I am very confused by this… I’ve triple checked all settings online, and yet if I run this command:

openssl s_client -connect myhost.com:25 -starttls smtp -ssl2

I get the following which says SSL2 is being. Is there some other place controlling using SSLs on port 25?

New, SSLv2, Cipher is DES-CBC3-MD5 Server public key is 2048 bit Secure Renegotiation IS NOT supported Compression: NONE Expansion: NONE SSL-Session: Protocol : SSLv2 Cipher : DES-CBC3-MD5 Session-ID: 538F5A4AF8FA8CB141B4AEEF13A67C6E Session-ID-ctx: Master-Key: 39BD212345678CB141B4AD9B578DC4C376661A8A6B015F6A Key-Arg : 13178CB141B4A06 Start Time: 1401806545 Timeout : 300 (sec) Verify return code: 21 (unable to verify the first certificate)

I had to add the following and now I do not get the above Protocol : SSLv@, but get the expected write:errno=54

smtpd_tls_protocols = !SSLv2

This is not in the documentation. It’s not on many sites. I stumbled upon this site http://www.howtoforge.com/forums/showthread.php?t=58775 which says its in Postfix 2.6 and later.

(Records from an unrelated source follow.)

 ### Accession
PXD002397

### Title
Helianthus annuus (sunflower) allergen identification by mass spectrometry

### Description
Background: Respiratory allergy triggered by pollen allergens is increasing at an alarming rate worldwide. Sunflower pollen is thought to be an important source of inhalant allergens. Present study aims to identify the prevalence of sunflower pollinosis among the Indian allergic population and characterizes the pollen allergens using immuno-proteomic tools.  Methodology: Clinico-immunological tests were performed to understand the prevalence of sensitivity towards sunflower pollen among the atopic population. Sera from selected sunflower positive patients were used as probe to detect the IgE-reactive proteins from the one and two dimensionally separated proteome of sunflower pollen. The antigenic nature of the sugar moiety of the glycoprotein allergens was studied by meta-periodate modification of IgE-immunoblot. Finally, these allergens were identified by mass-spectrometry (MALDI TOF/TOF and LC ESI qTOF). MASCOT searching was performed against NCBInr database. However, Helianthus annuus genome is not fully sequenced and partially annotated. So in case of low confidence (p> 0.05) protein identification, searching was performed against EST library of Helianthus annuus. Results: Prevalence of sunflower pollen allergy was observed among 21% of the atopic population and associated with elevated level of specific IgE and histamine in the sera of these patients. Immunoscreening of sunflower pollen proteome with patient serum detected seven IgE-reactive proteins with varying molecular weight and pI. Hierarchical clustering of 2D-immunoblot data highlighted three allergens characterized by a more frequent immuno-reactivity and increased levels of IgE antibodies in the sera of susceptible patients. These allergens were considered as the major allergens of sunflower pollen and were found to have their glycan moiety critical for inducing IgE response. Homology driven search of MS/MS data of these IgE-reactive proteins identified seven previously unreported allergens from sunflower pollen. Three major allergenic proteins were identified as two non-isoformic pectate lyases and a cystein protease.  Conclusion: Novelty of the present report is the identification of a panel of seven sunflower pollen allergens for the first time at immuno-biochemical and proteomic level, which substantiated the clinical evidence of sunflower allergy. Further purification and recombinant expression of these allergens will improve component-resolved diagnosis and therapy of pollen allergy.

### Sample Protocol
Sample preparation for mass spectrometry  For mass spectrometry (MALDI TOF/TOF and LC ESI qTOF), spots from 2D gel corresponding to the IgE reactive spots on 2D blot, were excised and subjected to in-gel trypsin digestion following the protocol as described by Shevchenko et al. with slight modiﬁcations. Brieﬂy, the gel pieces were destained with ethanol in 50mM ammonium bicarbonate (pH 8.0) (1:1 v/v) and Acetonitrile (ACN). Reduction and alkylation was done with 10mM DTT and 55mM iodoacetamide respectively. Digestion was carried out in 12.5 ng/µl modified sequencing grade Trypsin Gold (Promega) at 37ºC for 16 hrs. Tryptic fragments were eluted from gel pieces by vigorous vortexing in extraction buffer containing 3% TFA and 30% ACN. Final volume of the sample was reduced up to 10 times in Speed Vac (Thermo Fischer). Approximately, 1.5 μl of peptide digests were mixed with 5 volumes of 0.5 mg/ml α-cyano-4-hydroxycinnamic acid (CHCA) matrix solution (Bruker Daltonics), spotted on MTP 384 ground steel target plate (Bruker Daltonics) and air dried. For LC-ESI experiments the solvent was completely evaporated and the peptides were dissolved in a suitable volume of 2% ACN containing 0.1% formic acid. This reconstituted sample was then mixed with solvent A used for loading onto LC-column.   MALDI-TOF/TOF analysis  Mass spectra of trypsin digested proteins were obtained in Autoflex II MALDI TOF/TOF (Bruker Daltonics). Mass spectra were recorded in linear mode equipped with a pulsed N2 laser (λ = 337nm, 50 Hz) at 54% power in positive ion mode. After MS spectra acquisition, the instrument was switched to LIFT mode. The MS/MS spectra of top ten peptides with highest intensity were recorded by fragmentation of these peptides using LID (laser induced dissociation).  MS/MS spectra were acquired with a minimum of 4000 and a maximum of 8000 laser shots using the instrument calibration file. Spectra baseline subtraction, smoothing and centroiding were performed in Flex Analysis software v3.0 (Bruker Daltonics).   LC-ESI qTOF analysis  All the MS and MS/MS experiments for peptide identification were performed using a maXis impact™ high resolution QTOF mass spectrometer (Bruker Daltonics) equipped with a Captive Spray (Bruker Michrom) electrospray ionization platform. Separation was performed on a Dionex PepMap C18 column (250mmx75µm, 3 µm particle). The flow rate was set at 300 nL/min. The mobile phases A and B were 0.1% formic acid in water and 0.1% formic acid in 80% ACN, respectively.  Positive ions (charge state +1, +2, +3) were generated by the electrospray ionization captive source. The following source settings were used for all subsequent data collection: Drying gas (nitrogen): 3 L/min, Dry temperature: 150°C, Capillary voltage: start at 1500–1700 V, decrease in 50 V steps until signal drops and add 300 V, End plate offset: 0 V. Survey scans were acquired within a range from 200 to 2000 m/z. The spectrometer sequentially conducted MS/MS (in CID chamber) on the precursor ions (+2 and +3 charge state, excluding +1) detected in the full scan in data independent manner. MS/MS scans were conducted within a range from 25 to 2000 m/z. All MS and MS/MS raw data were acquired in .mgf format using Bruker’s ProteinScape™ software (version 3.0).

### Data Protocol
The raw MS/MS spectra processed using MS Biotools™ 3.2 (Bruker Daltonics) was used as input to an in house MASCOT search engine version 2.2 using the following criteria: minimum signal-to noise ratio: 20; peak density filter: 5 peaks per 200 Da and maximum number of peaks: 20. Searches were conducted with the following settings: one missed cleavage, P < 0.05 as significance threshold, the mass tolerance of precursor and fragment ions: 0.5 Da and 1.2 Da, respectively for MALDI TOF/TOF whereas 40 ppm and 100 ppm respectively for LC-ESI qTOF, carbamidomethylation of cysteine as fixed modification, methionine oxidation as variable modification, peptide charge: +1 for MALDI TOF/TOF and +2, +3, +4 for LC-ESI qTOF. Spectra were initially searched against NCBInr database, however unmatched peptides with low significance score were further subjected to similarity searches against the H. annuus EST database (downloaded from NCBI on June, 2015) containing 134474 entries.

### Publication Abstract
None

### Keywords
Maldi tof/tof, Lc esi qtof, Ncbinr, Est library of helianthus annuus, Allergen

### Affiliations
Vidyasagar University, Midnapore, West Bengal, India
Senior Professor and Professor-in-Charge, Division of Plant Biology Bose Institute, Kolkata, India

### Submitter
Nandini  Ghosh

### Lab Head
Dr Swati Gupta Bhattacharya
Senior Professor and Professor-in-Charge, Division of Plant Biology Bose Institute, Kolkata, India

I will redo my scan, see if that works.

Since adding the line smtpd_tls_protocols = !SSLv2 to postfix, I have had a few POSTFIX SMTP Server errors sent to me, from various sources.

Transcript of session follows.

Out: 220 ac2.amitywebsolutions.co.uk ESMTP Postfix
In: EHLO DUB004-OMC3S13.hotmail.com
Out: 250-ac2.amitywebsolutions.co.uk
Out: 250-SIZE 10240000
Out: 250-VRFY
Out: 250-ETRN
Out: 250-8BITMIME
Out: 250 DSN
Out: 454 4.7.0 TLS not available due to local problem

Session aborted, reason: lost connection

I have had to remove the line “smtpd_tls_protocols = !SSLv2” on one server because people could not send email. So back to square one.

On another server I get these last two issues, I dont know how to fix:

TCP 25 smtp Description: SSL Weak Cipher Suites Supported

TCP 25 smtp 4.3
Description: SSL Medium Strength Cipher Suites Supported

Note: it should be noted that your instructions DO NOT make a server PCI compliant. I have followed your instructions and still fail SecurityMetrics.